**Aim of the exercise:** Only the images are to be dropped; the records themselves must be repeated exactly.
BEGIN Provided material
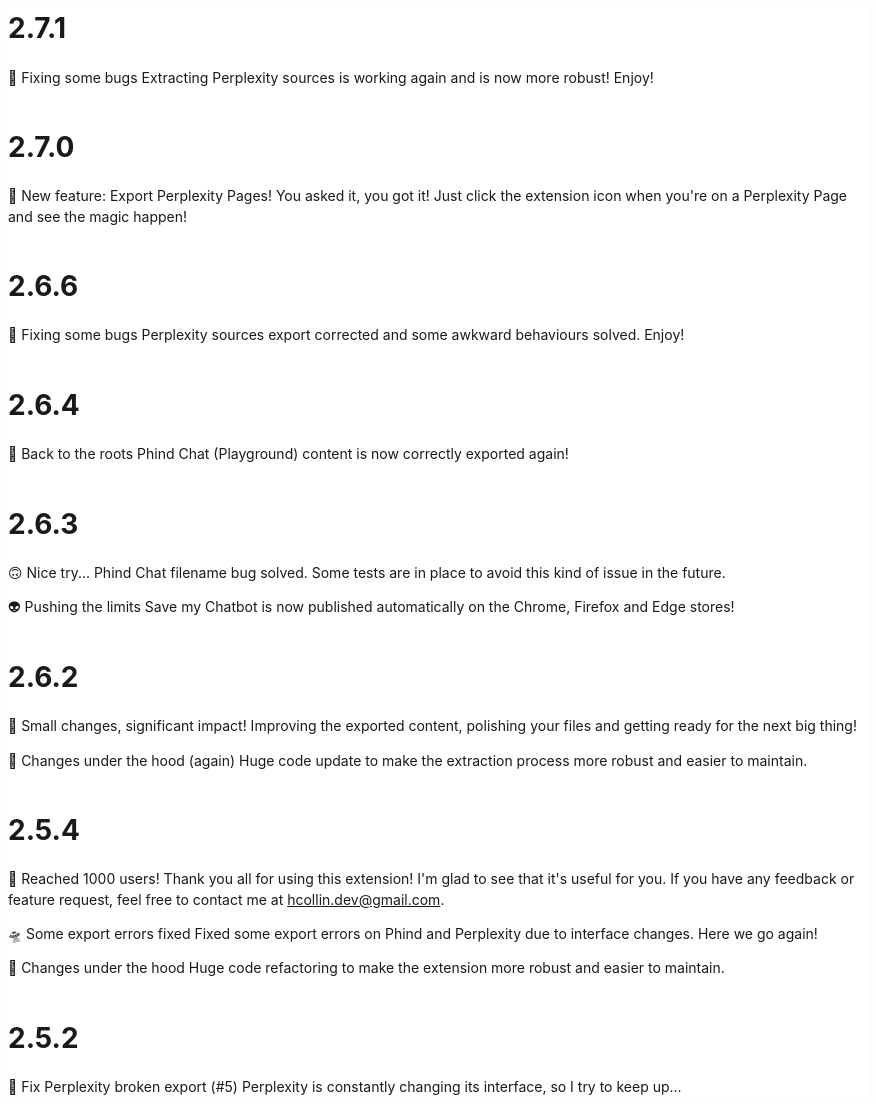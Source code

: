 
# 2.7.1
🐞 Fixing some bugs
Extracting Perplexity sources is working again and is now more robust! Enjoy!

# 2.7.0
🎩 New feature: Export Perplexity Pages!
You asked it, you got it! Just click the extension icon when you're on a Perplexity Page and see the magic happen!

# 2.6.6
🐞 Fixing some bugs
Perplexity sources export corrected and some awkward behaviours solved. Enjoy!

# 2.6.4
🥲 Back to the roots
Phind Chat (Playground) content is now correctly exported again!

# 2.6.3
🙃 Nice try...
Phind Chat filename bug solved. Some tests are in place to avoid this kind of issue in the future.

👽 Pushing the limits
Save my Chatbot is now published automatically on the Chrome, Firefox and Edge stores!

# 2.6.2
🚀 Small changes, significant impact!
Improving the exported content, polishing your files and getting ready for the next big thing!

🧩 Changes under the hood (again)
Huge code update to make the extraction process more robust and easier to maintain.

# 2.5.4
🎉 Reached 1000 users!
Thank you all for using this extension! I'm glad to see that it's useful for you. 
If you have any feedback or feature request, feel free to contact me at [hcollin.dev@gmail.com](mailto:hcollin.dev@gmail.com).

🛸 Some export errors fixed
Fixed some export errors on Phind and Perplexity due to interface changes. Here we go again!

🧩 Changes under the hood
Huge code refactoring to make the extension more robust and easier to maintain.

# 2.5.2
🤯 Fix Perplexity broken export (#5)
Perplexity is constantly changing its interface, so I try to keep up...
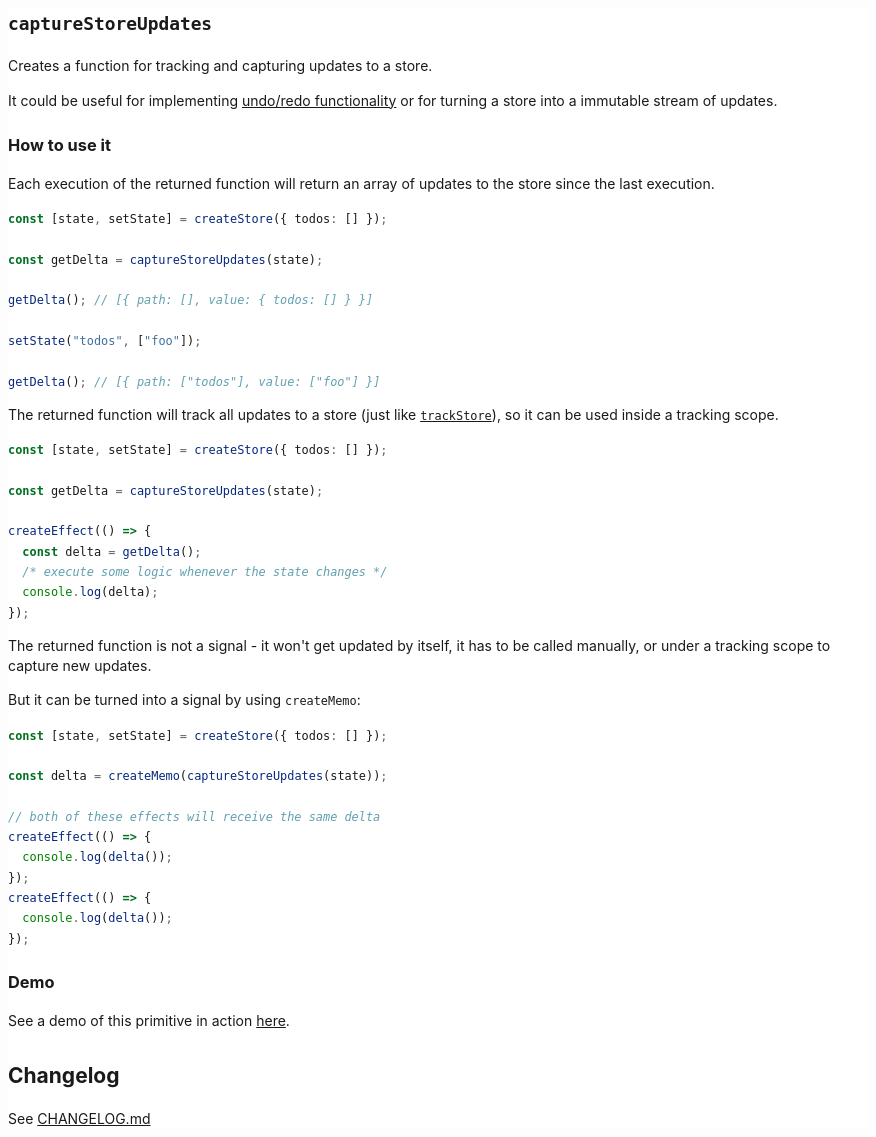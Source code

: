 ## `captureStoreUpdates`

Creates a function for tracking and capturing updates to a store.

It could be useful for implementing [undo/redo functionality](https://primitives.solidjs.community/package/history) or for turning a store into a immutable stream of updates.

### How to use it

Each execution of the returned function will return an array of updates to the store since the last execution.

```ts
const [state, setState] = createStore({ todos: [] });

const getDelta = captureStoreUpdates(state);

getDelta(); // [{ path: [], value: { todos: [] } }]

setState("todos", ["foo"]);

getDelta(); // [{ path: ["todos"], value: ["foo"] }]
```

The returned function will track all updates to a store (just like [`trackStore`](#trackstore)), so it can be used inside a tracking scope.

```ts
const [state, setState] = createStore({ todos: [] });

const getDelta = captureStoreUpdates(state);

createEffect(() => {
  const delta = getDelta();
  /* execute some logic whenever the state changes */
  console.log(delta);
});
```

The returned function is not a signal - it won't get updated by itself, it has to be called manually, or under a tracking scope to capture new updates.

But it can be turned into a signal by using `createMemo`:

```ts
const [state, setState] = createStore({ todos: [] });

const delta = createMemo(captureStoreUpdates(state));

// both of these effects will receive the same delta
createEffect(() => {
  console.log(delta());
});
createEffect(() => {
  console.log(delta());
});
```

### Demo

See a demo of this primitive in action [here](https://primitives.solidjs.community/playground/deep).

## Changelog

See [CHANGELOG.md](./CHANGELOG.md)
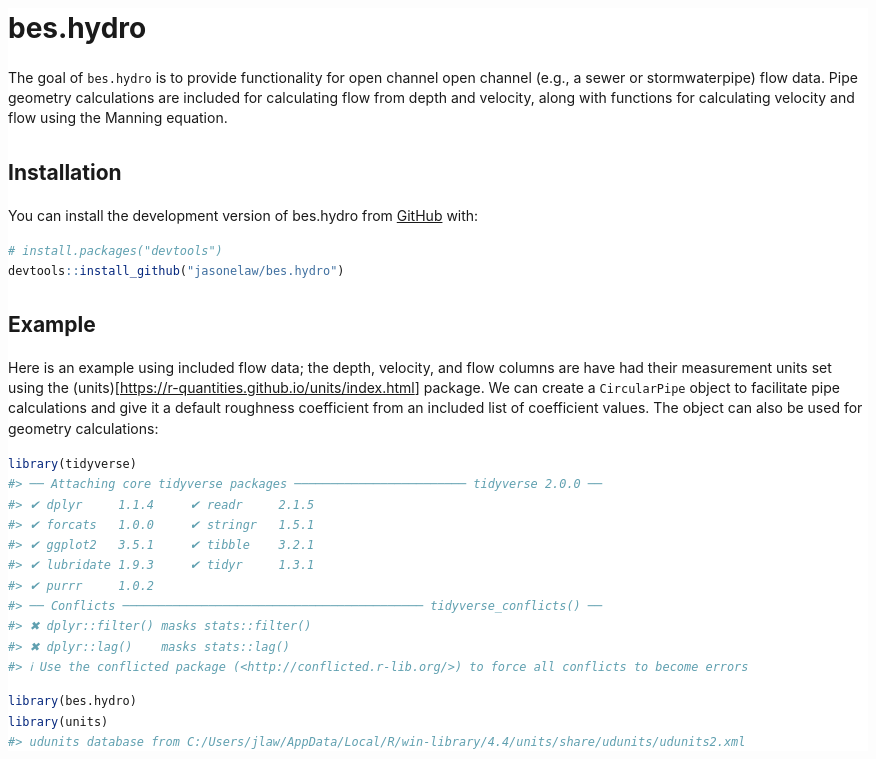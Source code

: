 


# bes.hydro




The goal of `bes.hydro` is to provide functionality for open channel
open channel (e.g., a sewer or stormwaterpipe) flow data. Pipe geometry
calculations are included for calculating flow from depth and velocity,
along with functions for calculating velocity and flow using the Manning
equation.

## Installation

You can install the development version of bes.hydro from
[GitHub](https://github.com/) with:

``` r
# install.packages("devtools")
devtools::install_github("jasonelaw/bes.hydro")
```

## Example

Here is an example using included flow data; the depth, velocity, and
flow columns are have had their measurement units set using the
(units)\[<https://r-quantities.github.io/units/index.html>\] package. We
can create a `CircularPipe` object to facilitate pipe calculations and
give it a default roughness coefficient from an included list of
coefficient values. The object can also be used for geometry
calculations:

``` r
library(tidyverse)
#> ── Attaching core tidyverse packages ──────────────────────── tidyverse 2.0.0 ──
#> ✔ dplyr     1.1.4     ✔ readr     2.1.5
#> ✔ forcats   1.0.0     ✔ stringr   1.5.1
#> ✔ ggplot2   3.5.1     ✔ tibble    3.2.1
#> ✔ lubridate 1.9.3     ✔ tidyr     1.3.1
#> ✔ purrr     1.0.2     
#> ── Conflicts ────────────────────────────────────────── tidyverse_conflicts() ──
#> ✖ dplyr::filter() masks stats::filter()
#> ✖ dplyr::lag()    masks stats::lag()
#> ℹ Use the conflicted package (<http://conflicted.r-lib.org/>) to force all conflicts to become errors
```

``` r
library(bes.hydro)
library(units)
#> udunits database from C:/Users/jlaw/AppData/Local/R/win-library/4.4/units/share/udunits/udunits2.xml
```
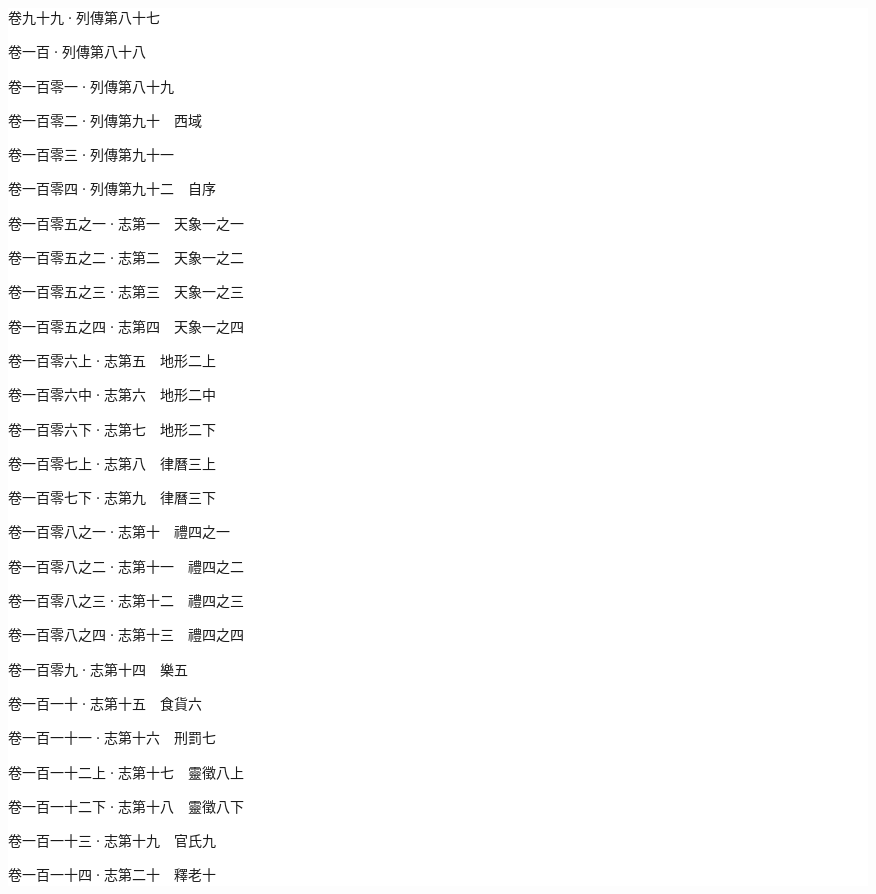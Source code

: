 卷九十九 ‧ 列傳第八十七

卷一百 ‧ 列傳第八十八

卷一百零一 ‧ 列傳第八十九

卷一百零二 ‧ 列傳第九十　西域

卷一百零三 ‧ 列傳第九十一

卷一百零四 ‧ 列傳第九十二　自序

卷一百零五之一 ‧ 志第一　天象一之一

卷一百零五之二 ‧ 志第二　天象一之二

卷一百零五之三 ‧ 志第三　天象一之三

卷一百零五之四 ‧ 志第四　天象一之四

卷一百零六上 ‧ 志第五　地形二上

卷一百零六中 ‧ 志第六　地形二中

卷一百零六下 ‧ 志第七　地形二下

卷一百零七上 ‧ 志第八　律曆三上

卷一百零七下 ‧ 志第九　律曆三下

卷一百零八之一 ‧ 志第十　禮四之一

卷一百零八之二 ‧ 志第十一　禮四之二

卷一百零八之三 ‧ 志第十二　禮四之三

卷一百零八之四 ‧ 志第十三　禮四之四

卷一百零九 ‧ 志第十四　樂五

卷一百一十 ‧ 志第十五　食貨六

卷一百一十一 ‧ 志第十六　刑罰七

卷一百一十二上 ‧ 志第十七　靈徵八上

卷一百一十二下 ‧ 志第十八　靈徵八下

卷一百一十三 ‧ 志第十九　官氏九

卷一百一十四 ‧ 志第二十　釋老十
END Provided material
**Task answer:**
Source code

: 
# 2.7.1
🐞 Fixing some bugs
Extracting Perplexity sources is working again and is now more robust! Enjoy!

# 2.7.0
🎩 New feature: Export Perplexity Pages!
You asked it, you got it! Just click the extension icon when you're on a Perplexity Page and see the magic happen!

# 2.6.6
🐞 Fixing some bugs
Perplexity sources export corrected and some awkward behaviours solved. Enjoy!

# 2.6.4
🥲 Back to the roots
Phind Chat (Playground) content is now correctly exported again!

# 2.6.3
🙃 Nice try...
Phind Chat filename bug solved. Some tests are in place to avoid this kind of issue in the future.

👽 Pushing the limits
Save my Chatbot is now published automatically on the Chrome, Firefox and Edge stores!

# 2.6.2
🚀 Small changes, significant impact!
Improving the exported content, polishing your files and getting ready for the next big thing!

🧩 Changes under the hood (again)
Huge code update to make the extraction process more robust and easier to maintain.

# 2.5.4
🎉 Reached 1000 users!
Thank you all for using this extension! I'm glad to see that it's useful for you. 
If you have any feedback or feature request, feel free to contact me at [hcollin.dev@gmail.com](mailto:hcollin.dev@gmail.com).

🛸 Some export errors fixed
Fixed some export errors on Phind and Perplexity due to interface changes. Here we go again!

🧩 Changes under the hood
Huge code refactoring to make the extension more robust and easier to maintain.

# 2.5.2
🤯 Fix Perplexity broken export (#5)
Perplexity is constantly changing its interface, so I try to keep up...
Source code

: ## `captureStoreUpdates`

Creates a function for tracking and capturing updates to a store.

It could be useful for implementing [undo/redo functionality](https://primitives.solidjs.community/package/history) or for turning a store into a immutable stream of updates.

### How to use it

Each execution of the returned function will return an array of updates to the store since the last execution.

```ts
const [state, setState] = createStore({ todos: [] });

const getDelta = captureStoreUpdates(state);

getDelta(); // [{ path: [], value: { todos: [] } }]

setState("todos", ["foo"]);

getDelta(); // [{ path: ["todos"], value: ["foo"] }]
```

The returned function will track all updates to a store (just like [`trackStore`](#trackstore)), so it can be used inside a tracking scope.

```ts
const [state, setState] = createStore({ todos: [] });

const getDelta = captureStoreUpdates(state);

createEffect(() => {
  const delta = getDelta();
  /* execute some logic whenever the state changes */
  console.log(delta);
});
```

The returned function is not a signal - it won't get updated by itself, it has to be called manually, or under a tracking scope to capture new updates.

But it can be turned into a signal by using `createMemo`:

```ts
const [state, setState] = createStore({ todos: [] });

const delta = createMemo(captureStoreUpdates(state));

// both of these effects will receive the same delta
createEffect(() => {
  console.log(delta());
});
createEffect(() => {
  console.log(delta());
});
```

### Demo

See a demo of this primitive in action [here](https://primitives.solidjs.community/playground/deep).

## Changelog

See [CHANGELOG.md](./CHANGELOG.md)
Source code

: 


# bes.hydro




The goal of `bes.hydro` is to provide functionality for open channel
open channel (e.g., a sewer or stormwaterpipe) flow data. Pipe geometry
calculations are included for calculating flow from depth and velocity,
along with functions for calculating velocity and flow using the Manning
equation.

## Installation

You can install the development version of bes.hydro from
[GitHub](https://github.com/) with:

``` r
# install.packages("devtools")
devtools::install_github("jasonelaw/bes.hydro")
```

## Example

Here is an example using included flow data; the depth, velocity, and
flow columns are have had their measurement units set using the
(units)\[<https://r-quantities.github.io/units/index.html>\] package. We
can create a `CircularPipe` object to facilitate pipe calculations and
give it a default roughness coefficient from an included list of
coefficient values. The object can also be used for geometry
calculations:

``` r
library(tidyverse)
#> ── Attaching core tidyverse packages ──────────────────────── tidyverse 2.0.0 ──
#> ✔ dplyr     1.1.4     ✔ readr     2.1.5
#> ✔ forcats   1.0.0     ✔ stringr   1.5.1
#> ✔ ggplot2   3.5.1     ✔ tibble    3.2.1
#> ✔ lubridate 1.9.3     ✔ tidyr     1.3.1
#> ✔ purrr     1.0.2     
#> ── Conflicts ────────────────────────────────────────── tidyverse_conflicts() ──
#> ✖ dplyr::filter() masks stats::filter()
#> ✖ dplyr::lag()    masks stats::lag()
#> ℹ Use the conflicted package (<http://conflicted.r-lib.org/>) to force all conflicts to become errors
```

``` r
library(bes.hydro)
library(units)
#> udunits database from C:/Users/jlaw/AppData/Local/R/win-library/4.4/units/share/udunits/udunits2.xml
```
Source code

: 卷九十九 ‧ 列傳第八十七

卷一百 ‧ 列傳第八十八

卷一百零一 ‧ 列傳第八十九

卷一百零二 ‧ 列傳第九十　西域

卷一百零三 ‧ 列傳第九十一

卷一百零四 ‧ 列傳第九十二　自序

卷一百零五之一 ‧ 志第一　天象一之一

卷一百零五之二 ‧ 志第二　天象一之二

卷一百零五之三 ‧ 志第三　天象一之三

卷一百零五之四 ‧ 志第四　天象一之四

卷一百零六上 ‧ 志第五　地形二上

卷一百零六中 ‧ 志第六　地形二中

卷一百零六下 ‧ 志第七　地形二下

卷一百零七上 ‧ 志第八　律曆三上

卷一百零七下 ‧ 志第九　律曆三下

卷一百零八之一 ‧ 志第十　禮四之一

卷一百零八之二 ‧ 志第十一　禮四之二

卷一百零八之三 ‧ 志第十二　禮四之三

卷一百零八之四 ‧ 志第十三　禮四之四

卷一百零九 ‧ 志第十四　樂五

卷一百一十 ‧ 志第十五　食貨六

卷一百一十一 ‧ 志第十六　刑罰七

卷一百一十二上 ‧ 志第十七　靈徵八上

卷一百一十二下 ‧ 志第十八　靈徵八下

卷一百一十三 ‧ 志第十九　官氏九

卷一百一十四 ‧ 志第二十　釋老十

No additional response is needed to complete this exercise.